• _The problem_: Beginning at the top of the entries below, retype each line exactly until the line containing "The goal of" has been written out; include no pictures and no later lines.

• _Material supplied_:
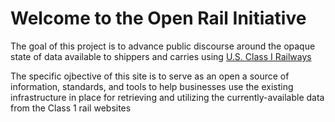 # Welcome to the Open Rail Initiative

The goal of this project is to advance public discourse around the opaque state of data available to shippers and carries using [U.S. Class I Railways](https://en.wikipedia.org/wiki/List_of_Class_I_railroads)

The specific ojbective of this site is to serve as an open a source of information, standards, and tools to help businesses use the existing infrastructure in place for retrieving and utilizing the currently-available data from the Class 1 rail websites
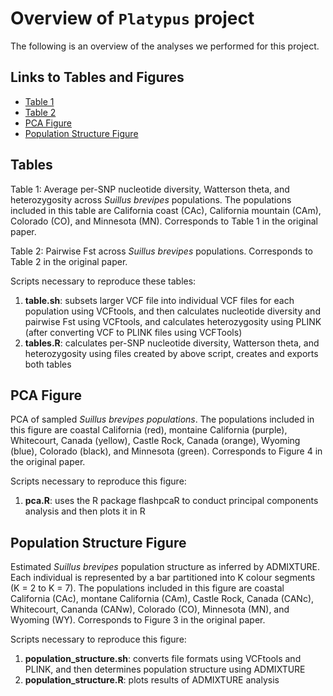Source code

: # Overview of `Platypus` project
The following is an overview of the analyses we performed for this project.

## Links to Tables and Figures
* [Table 1](https://github.com/hrnelson/ECL243-Winter2018-Platypus/blob/master/Tables/table_1.csv)
* [Table 2](https://github.com/hrnelson/ECL243-Winter2018-Platypus/blob/master/Tables/table_2.csv)
* [PCA Figure](https://github.com/hrnelson/ECL243-Winter2018-Platypus/blob/master/Figures/pca.pdf)
* [Population Structure Figure](https://github.com/hrnelson/ECL243-Winter2018-Platypus/blob/master/Figures/population_structure.pdf)

## Tables
Table 1: Average per-SNP nucleotide diversity, Watterson theta, and heterozygosity across _Suillus brevipes_ populations. The populations included in this table are California coast (CAc), California mountain (CAm), Colorado (CO), and Minnesota (MN). Corresponds to Table 1 in the original paper.

Table 2: Pairwise Fst across _Suillus brevipes_ populations. Corresponds to Table 2 in the original paper.

Scripts necessary to reproduce these tables:
1. **table.sh**: subsets larger VCF file into individual VCF files for each population using VCFtools, and then calculates nucleotide diversity and pairwise Fst using VCFtools, and calculates heterozygosity using PLINK (after converting VCF to PLINK files using VCFTools)
2. **tables.R**: calculates per-SNP nucleotide diversity, Watterson theta, and heterozygosity using files created by above script, creates and exports both tables

## PCA Figure
PCA of sampled _Suillus brevipes populations_. The populations included in this figure are coastal California (red), montaine California (purple), Whitecourt, Canada (yellow), Castle Rock, Canada (orange), Wyoming (blue), Colorado (black), and Minnesota (green). Corresponds to Figure 4 in the original paper.

Scripts necessary to reproduce this figure:
1. **pca.R**: uses the R package flashpcaR to conduct principal components analysis and then plots it in R 

## Population Structure Figure
Estimated _Suillus brevipes_ population structure as inferred by ADMIXTURE. Each individual is represented by a bar partitioned into K colour segments (K = 2 to K = 7). The populations included in this figure are coastal California (CAc), montane California (CAm), Castle Rock, Canada (CANc), Whitecourt, Cananda (CANw), Colorado (CO), Minnesota (MN), and Wyoming (WY). Corresponds to Figure 3 in the original paper.

Scripts necessary to reproduce this figure:
1. **population_structure.sh**: converts file formats using VCFtools and PLINK, and then determines population structure using ADMIXTURE
2. **population_structure.R**: plots results of ADMIXTURE analysis
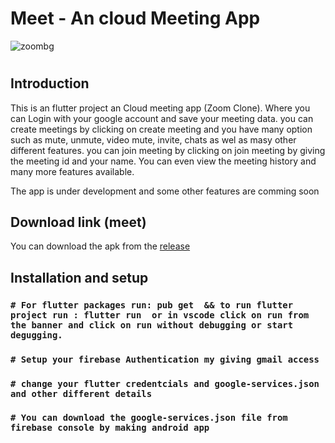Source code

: # Meet - An cloud Meeting App

![zoombg](https://user-images.githubusercontent.com/81036521/179223352-022790ea-65b6-485b-8dca-ecf92254c8be.png)
#
## Introduction
This is an flutter project an Cloud meeting app (Zoom Clone). Where you can Login with your google account and save your meeting data. you can create meetings by clicking on create meeting and you have many option such as mute, unmute, video mute, invite, chats as wel as masy other different features. you can join meeting by clicking on join meeting by giving the meeting id and your name. You can even view the meeting history and many more features available.

The app is under development and some other features are comming soon

## Download link (meet)

You can download the apk from the [release](https://github.com/AadrianLeo/Tictactoe-Multiplayer-Game/releases)

## Installation and setup

### `# For flutter packages run: pub get  && to run flutter project run : flutter run  or in vscode click on run from the banner and click on run without debugging or start degugging.`

### `# Setup your firebase Authentication my giving gmail access`

### `# change your flutter credentcials and google-services.json and other different details`

### `# You can download the google-services.json file from firebase console by making android app`
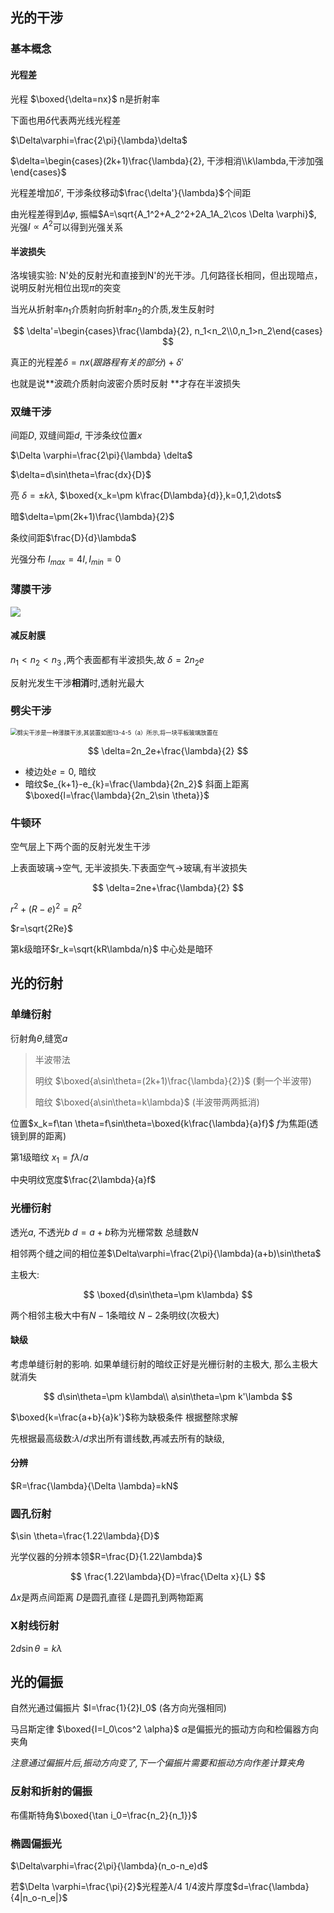 ## 光的干涉

### 基本概念

#### 光程差

光程 $\boxed{\delta=nx}$  n是折射率

下面也用$\delta$代表两光线光程差

$\Delta\varphi=\frac{2\pi}{\lambda}\delta$

$\delta=\begin{cases}(2k+1)\frac{\lambda}{2}, 干涉相消\\k\lambda,干涉加强 \end{cases}$

光程差增加$\delta'$, 干涉条纹移动$\frac{\delta'}{\lambda}$个间距

由光程差得到$\Delta \varphi$, 振幅$A=\sqrt{A_1^2+A_2^2+2A_1A_2\cos \Delta \varphi}$, 光强$I∝A^2$可以得到光强关系

#### 半波损失

洛埃镜实验: N'处的反射光和直接到N'的光干涉。几何路径长相同，但出现暗点，说明反射光相位出现$\pi$的突变

当光从折射率$n_1$介质射向折射率$n_2$的介质,发生反射时










$$
\delta'=\begin{cases}\frac{\lambda}{2}, n_1<n_2\\0,n_1>n_2\end{cases}
$$










真正的光程差$\delta=nx(跟路程有关的部分)+\delta'$

也就是说**波疏介质射向波密介质时反射 **才存在半波损失

### 双缝干涉

间距$D$, 双缝间距$d$, 干涉条纹位置$x$

$\Delta \varphi=\frac{2\pi}{\lambda} \delta$

$\delta=d\sin\theta=\frac{dx}{D}$

亮 $\delta=\pm k\lambda$, $\boxed{x_k=\pm k\frac{D\lambda}{d}},k=0,1,2\dots$

暗$\delta=\pm(2k+1)\frac{\lambda}{2}$

条纹间距$\frac{D}{d}\lambda$

光强分布 $I_{max}=4I,I_{min}=0$



###  薄膜干涉

![](https://tse4-mm.cn.bing.net/th/id/OIP-C.F23iM7Gy6DZNZc7FRksILQHaFj?w=253&h=190&c=7&r=0&o=5&dpr=1.5&pid=1.7)

#### 减反射膜

 $n_1<n_2<n_3$ ,两个表面都有半波损失,故  $\delta=2n_2e$

反射光发生干涉**相消**时,透射光最大

### 劈尖干涉

<img src="https://tse2-mm.cn.bing.net/th/id/OIP-C.7oWuVZBv64PhBOaMjBqu5wHaFj?rs=1&pid=ImgDetMain" alt="劈尖干涉是一种薄膜干涉,其装置如图13-4-5（a）所示,将一块平板玻璃放置在" style="zoom:67%;" />











$$
\delta=2n_2e+\frac{\lambda}{2}
$$











- 棱边处$e=0$, 暗纹
- 暗纹$e_{k+1}-e_{k}=\frac{\lambda}{2n_2}$  斜面上距离$\boxed{l=\frac{\lambda}{2n_2\sin \theta}}$

### 牛顿环

空气层上下两个面的反射光发生干涉

上表面玻璃->空气, 无半波损失.下表面空气->玻璃,有半波损失










$$
\delta=2ne+\frac{\lambda}{2}
$$










$r^2+(R-e)^2=R^2$

$r=\sqrt{2Re}$

第k级暗环$r_k=\sqrt{kR\lambda/n}$    中心处是暗环

## 光的衍射

### 单缝衍射

衍射角$\theta$,缝宽$a$

> 半波带法
>
> 明纹 $\boxed{a\sin\theta=(2k+1)\frac{\lambda}{2}}$ (剩一个半波带)
>
> 暗纹 $\boxed{a\sin\theta=k\lambda}$ (半波带两两抵消)

位置$x_k=f\tan \theta=f\sin\theta=\boxed{k\frac{\lambda}{a}f}$  $f$为焦距(透镜到屏的距离)

第1级暗纹 $x_1=f\lambda/a$

中央明纹宽度$\frac{2\lambda}{a}f$

### 光栅衍射

透光$a$, 不透光$b$  $d=a+b$称为光栅常数 总缝数$N$

相邻两个缝之间的相位差$\Delta\varphi=\frac{2\pi}{\lambda}(a+b)\sin\theta$

主极大:










$$
\boxed{d\sin\theta=\pm k\lambda}
$$












两个相邻主极大中有$N-1$条暗纹   $N-2$条明纹(次极大)

#### 缺级

考虑单缝衍射的影响. 如果单缝衍射的暗纹正好是光栅衍射的主极大, 那么主极大就消失










$$
d\sin\theta=\pm k\lambda\\
a\sin\theta=\pm k'\lambda
$$










$\boxed{k=\frac{a+b}{a}k'}$称为缺极条件  根据整除求解

先根据最高级数:$\lambda/d$求出所有谱线数,再减去所有的缺级,

#### 分辨

$R=\frac{\lambda}{\Delta \lambda}=kN$

### 圆孔衍射

$\sin \theta=\frac{1.22\lambda}{D}$

光学仪器的分辨本领$R=\frac{D}{1.22\lambda}$











$$
\frac{1.22\lambda}{D}=\frac{\Delta x}{L}
$$










$\Delta x$是两点间距离 $D$是圆孔直径  $L$是圆孔到两物距离

### X射线衍射

$2d\sin\theta=k\lambda$

## 光的偏振

自然光通过偏振片 $I=\frac{1}{2}I_0$ (各方向光强相同)

马吕斯定律 $\boxed{I=I_0\cos^2 \alpha}$  $\alpha$是偏振光的振动方向和检偏器方向夹角

*注意通过偏振片后,振动方向变了,下一个偏振片需要和振动方向作差计算夹角*

### 反射和折射的偏振



布儒斯特角$\boxed{\tan i_0=\frac{n_2}{n_1}}$

### 椭圆偏振光

$\Delta\varphi=\frac{2\pi}{\lambda}(n_o-n_e)d$

若$\Delta \varphi=\frac{\pi}{2}$光程差$\lambda/4$  1/4波片厚度$d=\frac{\lambda}{4|n_o-n_e|}$












$$
\
$$











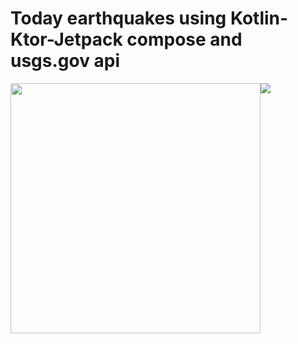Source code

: # Today earthquakes using Kotlin-Ktor-Jetpack compose and usgs.gov api

<div align="center">
  <div style="display: flex;">
<img src="https://github.com/3owa/Today_Earthquakes_USGS_API/blob/master/Screenshot%202023-09-19%20232625.png" width="400dp"/>

<div align="left">
      <a href="https://www.youtube.com/watch?v=oaEkL63mNnA">
         <img src="https://github.com/3owa/Today_Earthquakes_USGS_API/blob/master/Screenshot%202023-09-19%20232625.png" style="width:400dp">
      </a>
</div>
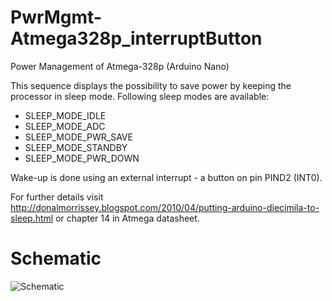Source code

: # PwrMgmt-Atmega328p_interruptButton
 
Power Management of Atmega-328p (Arduino Nano)

This sequence displays the possibility to save power by keeping the processor in sleep mode. Following sleep modes are available:

- SLEEP_MODE_IDLE
- SLEEP_MODE_ADC
- SLEEP_MODE_PWR_SAVE
- SLEEP_MODE_STANDBY
- SLEEP_MODE_PWR_DOWN


Wake-up is done using an external interrupt - a button on pin PIND2 (INT0).

For further details visit http://donalmorrissey.blogspot.com/2010/04/putting-arduino-diecimila-to-sleep.html or chapter 14 in Atmega datasheet.

# Schematic
![Schematic](https://user-images.githubusercontent.com/75970114/209919971-5533f2db-3d1c-490d-b57c-4596cf4a18c7.png)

• _Exercise result_:
 # Welcome to the Open Rail Initiative

The goal of this project is to advance public discourse around the opaque state of data available to shippers and carries using [U.S. Class I Railways](https://en.wikipedia.org/wiki/List_of_Class_I_railroads)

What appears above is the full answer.